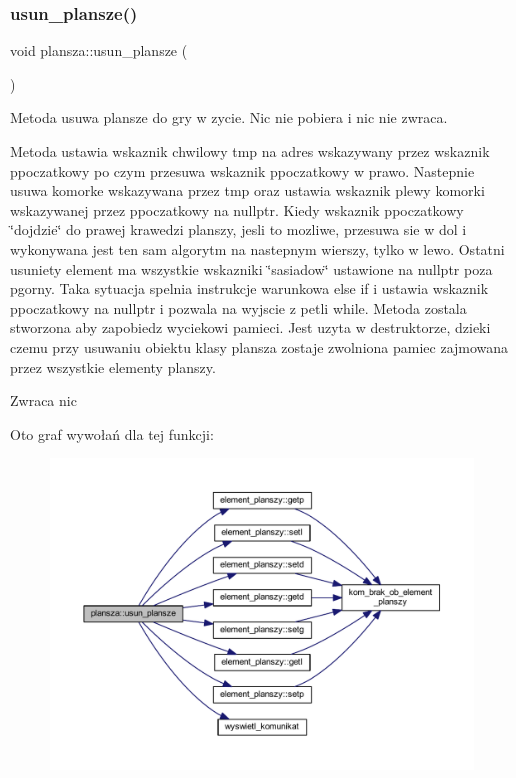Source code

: \mbox{\label{classplansza_afbbb011300c83927a042e5d2c0a6820d}} 
\subsubsection{\texorpdfstring{usun\+\_\+plansze()}{usun\_plansze()}}
{\footnotesize\ttfamily void plansza\+::usun\+\_\+plansze (\begin{DoxyParamCaption}{ }\end{DoxyParamCaption})}

Metoda usuwa plansze do gry w zycie. Nic nie pobiera i nic nie zwraca.

Metoda ustawia wskaznik chwilowy tmp na adres wskazywany przez wskaznik ppoczatkowy po czym przesuwa wskaznik ppoczatkowy w prawo. Nastepnie usuwa komorke wskazywana przez tmp oraz ustawia wskaznik plewy komorki wskazywanej przez ppoczatkowy na nullptr. Kiedy wskaznik ppoczatkowy \char`\"{}dojdzie\char`\"{} do prawej krawedzi planszy, jesli to mozliwe, przesuwa sie w dol i wykonywana jest ten sam algorytm na nastepnym wierszy, tylko w lewo. Ostatni usuniety element ma wszystkie wskazniki \char`\"{}sasiadow\char`\"{} ustawione na nullptr poza pgorny. Taka sytuacja spelnia instrukcje warunkowa else if i ustawia wskaznik ppoczatkowy na nullptr i pozwala na wyjscie z petli while. Metoda zostala stworzona aby zapobiedz wyciekowi pamieci. Jest uzyta w destruktorze, dzieki czemu przy usuwaniu obiektu klasy plansza zostaje zwolniona pamiec zajmowana przez wszystkie elementy planszy. \begin{DoxyReturn}{Zwraca}
nic 
\end{DoxyReturn}
Oto graf wywołań dla tej funkcji\+:
\nopagebreak
\begin{figure}[H]
\begin{center}
\leavevmode
\includegraphics[width=350pt]{classplansza_afbbb011300c83927a042e5d2c0a6820d_cgraph}
\end{center}
\end{figure}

◆ ◆ ◆ ◆ ◆

§ **Problem to work on**
Out of the records above, pull the lines that include the word "plansze".

§ **Your solution**
\subsubsection{\texorpdfstring{usun\+\_\+plansze()}{usun\_plansze()}}
{\footnotesize\ttfamily void plansza\+::usun\+\_\+plansze (\begin{DoxyParamCaption}{ }\end{DoxyParamCaption})}
Metoda usuwa plansze do gry w zycie. Nic nie pobiera i nic nie zwraca.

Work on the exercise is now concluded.